Material provided START

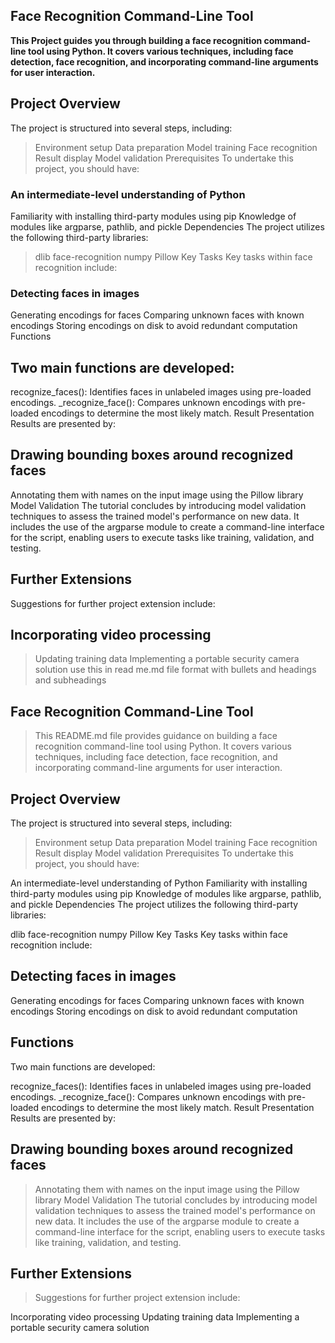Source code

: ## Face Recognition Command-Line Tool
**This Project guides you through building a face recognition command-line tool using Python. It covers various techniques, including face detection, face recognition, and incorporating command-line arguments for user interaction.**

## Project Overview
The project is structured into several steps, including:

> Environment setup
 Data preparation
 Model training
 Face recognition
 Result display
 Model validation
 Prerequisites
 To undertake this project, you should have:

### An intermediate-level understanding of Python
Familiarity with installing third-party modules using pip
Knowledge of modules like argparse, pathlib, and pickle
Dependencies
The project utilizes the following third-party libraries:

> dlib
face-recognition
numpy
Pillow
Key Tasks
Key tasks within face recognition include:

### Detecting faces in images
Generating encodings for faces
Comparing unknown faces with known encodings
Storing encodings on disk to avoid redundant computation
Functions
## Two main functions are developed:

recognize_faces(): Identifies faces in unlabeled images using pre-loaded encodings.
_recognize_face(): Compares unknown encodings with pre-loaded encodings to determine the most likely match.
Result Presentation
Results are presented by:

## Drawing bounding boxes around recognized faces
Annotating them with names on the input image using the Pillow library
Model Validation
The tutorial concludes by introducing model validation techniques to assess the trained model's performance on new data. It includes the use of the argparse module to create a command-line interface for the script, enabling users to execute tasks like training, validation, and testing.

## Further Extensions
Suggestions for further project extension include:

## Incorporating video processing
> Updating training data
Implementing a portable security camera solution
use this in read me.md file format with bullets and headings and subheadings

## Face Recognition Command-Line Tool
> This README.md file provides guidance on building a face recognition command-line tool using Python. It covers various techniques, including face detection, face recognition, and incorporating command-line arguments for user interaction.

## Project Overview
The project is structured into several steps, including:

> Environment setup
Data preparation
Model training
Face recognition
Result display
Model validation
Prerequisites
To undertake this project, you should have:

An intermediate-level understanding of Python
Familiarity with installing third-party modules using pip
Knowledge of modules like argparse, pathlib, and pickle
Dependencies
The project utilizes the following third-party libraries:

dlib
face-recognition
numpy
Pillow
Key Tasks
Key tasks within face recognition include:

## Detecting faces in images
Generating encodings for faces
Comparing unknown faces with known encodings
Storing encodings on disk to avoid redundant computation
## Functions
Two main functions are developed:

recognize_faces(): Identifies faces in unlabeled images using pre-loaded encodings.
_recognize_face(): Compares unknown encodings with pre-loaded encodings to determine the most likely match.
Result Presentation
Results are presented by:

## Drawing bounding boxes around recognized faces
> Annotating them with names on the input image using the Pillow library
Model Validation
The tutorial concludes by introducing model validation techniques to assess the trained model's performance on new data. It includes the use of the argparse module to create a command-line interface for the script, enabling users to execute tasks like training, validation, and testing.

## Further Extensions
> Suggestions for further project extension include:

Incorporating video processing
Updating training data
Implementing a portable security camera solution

Material provided END
Material provided START

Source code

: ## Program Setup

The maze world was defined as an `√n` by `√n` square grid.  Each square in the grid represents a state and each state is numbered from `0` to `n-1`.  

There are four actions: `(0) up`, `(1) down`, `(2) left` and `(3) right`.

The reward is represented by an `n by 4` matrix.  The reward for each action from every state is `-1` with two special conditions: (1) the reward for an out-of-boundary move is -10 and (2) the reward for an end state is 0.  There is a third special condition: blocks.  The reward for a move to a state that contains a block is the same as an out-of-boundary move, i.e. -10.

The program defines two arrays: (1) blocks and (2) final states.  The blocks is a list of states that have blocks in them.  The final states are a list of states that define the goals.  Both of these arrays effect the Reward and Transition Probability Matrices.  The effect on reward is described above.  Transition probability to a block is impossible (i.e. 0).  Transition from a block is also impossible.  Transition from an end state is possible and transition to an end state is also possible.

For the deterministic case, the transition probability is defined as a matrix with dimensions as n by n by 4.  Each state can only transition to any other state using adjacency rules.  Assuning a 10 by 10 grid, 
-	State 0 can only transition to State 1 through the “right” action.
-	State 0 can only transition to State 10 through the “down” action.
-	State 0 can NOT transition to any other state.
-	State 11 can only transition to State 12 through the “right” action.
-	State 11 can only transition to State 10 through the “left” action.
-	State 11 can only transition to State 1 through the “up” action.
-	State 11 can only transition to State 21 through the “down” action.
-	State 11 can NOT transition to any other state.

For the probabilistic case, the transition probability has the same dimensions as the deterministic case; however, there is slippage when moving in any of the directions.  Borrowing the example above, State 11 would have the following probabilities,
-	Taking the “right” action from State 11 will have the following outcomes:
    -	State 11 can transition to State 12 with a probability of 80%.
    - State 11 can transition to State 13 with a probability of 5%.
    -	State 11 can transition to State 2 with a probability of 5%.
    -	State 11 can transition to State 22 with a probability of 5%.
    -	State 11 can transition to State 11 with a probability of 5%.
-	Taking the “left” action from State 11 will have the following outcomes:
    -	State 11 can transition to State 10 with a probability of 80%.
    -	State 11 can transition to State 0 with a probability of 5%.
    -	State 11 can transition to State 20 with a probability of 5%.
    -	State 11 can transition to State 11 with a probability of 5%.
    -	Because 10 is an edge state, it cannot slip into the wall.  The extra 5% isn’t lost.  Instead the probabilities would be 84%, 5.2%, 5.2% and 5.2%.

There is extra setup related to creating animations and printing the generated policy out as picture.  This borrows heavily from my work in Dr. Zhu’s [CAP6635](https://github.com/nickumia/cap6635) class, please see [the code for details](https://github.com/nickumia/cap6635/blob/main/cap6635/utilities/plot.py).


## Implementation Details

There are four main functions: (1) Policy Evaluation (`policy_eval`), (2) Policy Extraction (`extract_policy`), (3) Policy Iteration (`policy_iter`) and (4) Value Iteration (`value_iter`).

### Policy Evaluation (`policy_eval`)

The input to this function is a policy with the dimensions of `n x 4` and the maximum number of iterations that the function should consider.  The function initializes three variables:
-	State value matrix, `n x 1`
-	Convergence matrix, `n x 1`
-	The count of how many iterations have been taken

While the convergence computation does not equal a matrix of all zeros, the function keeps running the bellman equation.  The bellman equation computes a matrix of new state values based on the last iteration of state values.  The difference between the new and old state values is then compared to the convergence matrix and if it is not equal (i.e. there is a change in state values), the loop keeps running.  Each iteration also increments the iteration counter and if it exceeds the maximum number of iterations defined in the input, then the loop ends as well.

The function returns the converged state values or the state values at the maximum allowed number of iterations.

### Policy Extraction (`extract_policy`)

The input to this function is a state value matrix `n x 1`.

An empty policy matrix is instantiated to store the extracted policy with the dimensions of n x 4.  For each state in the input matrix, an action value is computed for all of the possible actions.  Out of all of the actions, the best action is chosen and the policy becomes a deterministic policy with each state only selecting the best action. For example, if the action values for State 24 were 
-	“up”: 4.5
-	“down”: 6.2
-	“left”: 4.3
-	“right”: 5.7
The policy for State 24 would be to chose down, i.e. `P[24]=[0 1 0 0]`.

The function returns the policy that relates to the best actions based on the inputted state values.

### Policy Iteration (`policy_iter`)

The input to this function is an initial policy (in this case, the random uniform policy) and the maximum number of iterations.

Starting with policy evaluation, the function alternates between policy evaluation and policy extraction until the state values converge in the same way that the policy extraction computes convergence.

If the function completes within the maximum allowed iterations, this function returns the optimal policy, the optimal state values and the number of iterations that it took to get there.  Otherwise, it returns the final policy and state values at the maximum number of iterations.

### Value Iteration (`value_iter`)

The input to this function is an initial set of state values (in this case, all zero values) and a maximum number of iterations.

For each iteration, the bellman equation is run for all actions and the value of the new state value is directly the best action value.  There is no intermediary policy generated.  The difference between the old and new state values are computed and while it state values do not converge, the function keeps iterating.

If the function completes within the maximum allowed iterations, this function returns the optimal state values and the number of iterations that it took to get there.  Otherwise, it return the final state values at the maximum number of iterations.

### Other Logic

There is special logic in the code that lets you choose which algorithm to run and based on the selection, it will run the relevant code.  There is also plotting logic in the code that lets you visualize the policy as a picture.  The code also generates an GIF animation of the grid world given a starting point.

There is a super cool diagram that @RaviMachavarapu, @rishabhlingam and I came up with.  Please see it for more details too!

Material provided END

#### What to work on:
Your answer should be the exact lines above from the one with "11 can only transition to State 10" through the one with "State 2 with a probability of 5%.", both included, and nothing besides.

#### Solution to the problem:
-	State 11 can only transition to State 10 through the “left” action.
-	State 11 can only transition to State 1 through the “up” action.
-	State 11 can only transition to State 21 through the “down” action.
-	State 11 can NOT transition to any other state.

For the probabilistic case, the transition probability has the same dimensions as the deterministic case; however, there is slippage when moving in any of the directions.  Borrowing the example above, State 11 would have the following probabilities,
-	Taking the “right” action from State 11 will have the following outcomes:
    -	State 11 can transition to State 12 with a probability of 80%.
    - State 11 can transition to State 13 with a probability of 5%.
    -	State 11 can transition to State 2 with a probability of 5%.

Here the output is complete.